When I read the above quote, I viscerally recoil. There is something about it that I reject when I think back to the words that were fed to me, to justify the sexual, emotional and physical violence on my life. I don’t believe for a second that what doesn’t kill you makes you stronger. It mostly just leaves you with badly healed broken bones and scar tissue. I am so alienated by being considered strong, as a survivor. Yes I am incredibly strong, yes I survived, but hell I wish that it had been a less difficult road. I wish I were less fatigued and battle scared. I wish I could plug back into the group delusions that many humans have about safety and predictability, even just for an emotional vacation.

And yet there is wisdom in the quote also — all too often we reject pain as a noxious stimulus, something to be avoided at all costs, something that is superfluous negativity and suffering. We point our pain at local circumstances and local people as targets.

But there is sometimes more to pain than this. It might be telling us something more than that the thing happening hurts.

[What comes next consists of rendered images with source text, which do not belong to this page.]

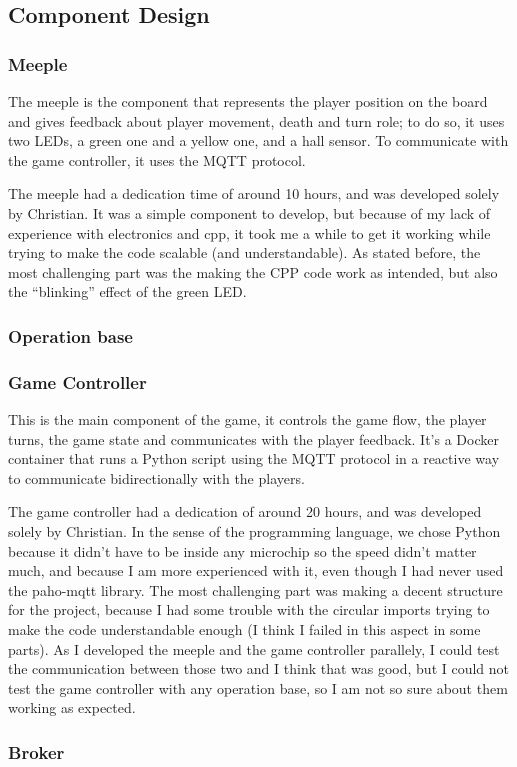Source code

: \documentclass[../main.tex]{subfiles}
\begin{document}
\subsection{Component Design}

\subsubsection{Meeple}

The meeple is the component that represents the player position on the board and gives feedback about player movement, death and turn role; to do so, it uses two LEDs, a green one and a yellow one, and a hall sensor. To communicate with the game controller, it uses the MQTT protocol.

The meeple had a dedication time of around 10 hours, and was developed solely by Christian. It was a simple component to develop, but because of my lack of experience with electronics and cpp, it took me a while to get it working while trying to make the code scalable (and understandable). As stated before, the most challenging part was the making the CPP code work as intended, but also the ``blinking'' effect of the green LED.

\subsubsection{Operation base}

\subsubsection{Game Controller}

This is the main component of the game, it controls the game flow, the player turns, the game state and communicates with the player feedback. It's a Docker container that runs a Python script using the MQTT protocol in a reactive way to communicate bidirectionally with the players. 

The game controller had a dedication of around 20 hours, and was developed solely by Christian. In the sense of the programming language, we chose Python because it didn't have to be inside any microchip so the speed didn't matter much, and because I am more experienced with it, even though I had never used the paho-mqtt library. The most challenging part was making a decent structure for the project, because I had some trouble with the circular imports trying to make the code understandable enough (I think I failed in this aspect in some parts). As I developed the meeple and the game controller parallely, I could test the communication between those two and I think that was good, but I could not test the game controller with any operation base, so I am not so sure about them working as expected. 

\subsubsection{Broker}
\end{document}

Situate yourself in space and time. We are sitting on a molten edge rock, flying through space in a vastly empty universe. In the great darkness, there is the tiniest glimmer of colour on the very edge of the page. That tiny fleck of unlikely colour, is life. Life is just a microscopic piece of orange glitter in the emptiness of the universe the size of forever. It is just a flash in the wave that we know as time, barely perceptible in the impossibly long epoch of existence.

And yet here we are. Just a blip in space and time. And this moment we are in, this moment of pain is not even conceivable to the universe. It is not even a hair falling on it’s skin, not even the faintest of sensations.

And yet here we are. Unlikely as it may be. A sack of chemicals and fat that gives us sensations from the outside world. In this moment nothing matters at all. It just is.

In this moment, we can see all the trillions of lives lost in history, and all the trillions that are to come. Focus on the unborn futures that do not yet exist and the countless formations that will never exist.

From this posthuman place, situate your pain. Find meaning in the pain. What is it telling you about the world you have inherited? What is to be learned, what can be transformed? Related your personal pain to the political. Where does it motivate you?

Not only might this help you redirect your rage from self, and others, to more appropriate places, space and times, but evidence suggests this is part of what allows post traumatic growth.

Almost always in this framework, there is joy in the pain, learning and new opportunities that can be forged as we step forward.

Tools for distress management

CBT, DBT & ACT

DBT Distress Tolerance Skills are for Crisis Survival. These are tools & skills to be utilized when: Someone is experiencing intense pain (physical and emotional) that won’t go away soon. An individual wants to act based on emotions that will only make things more difficult.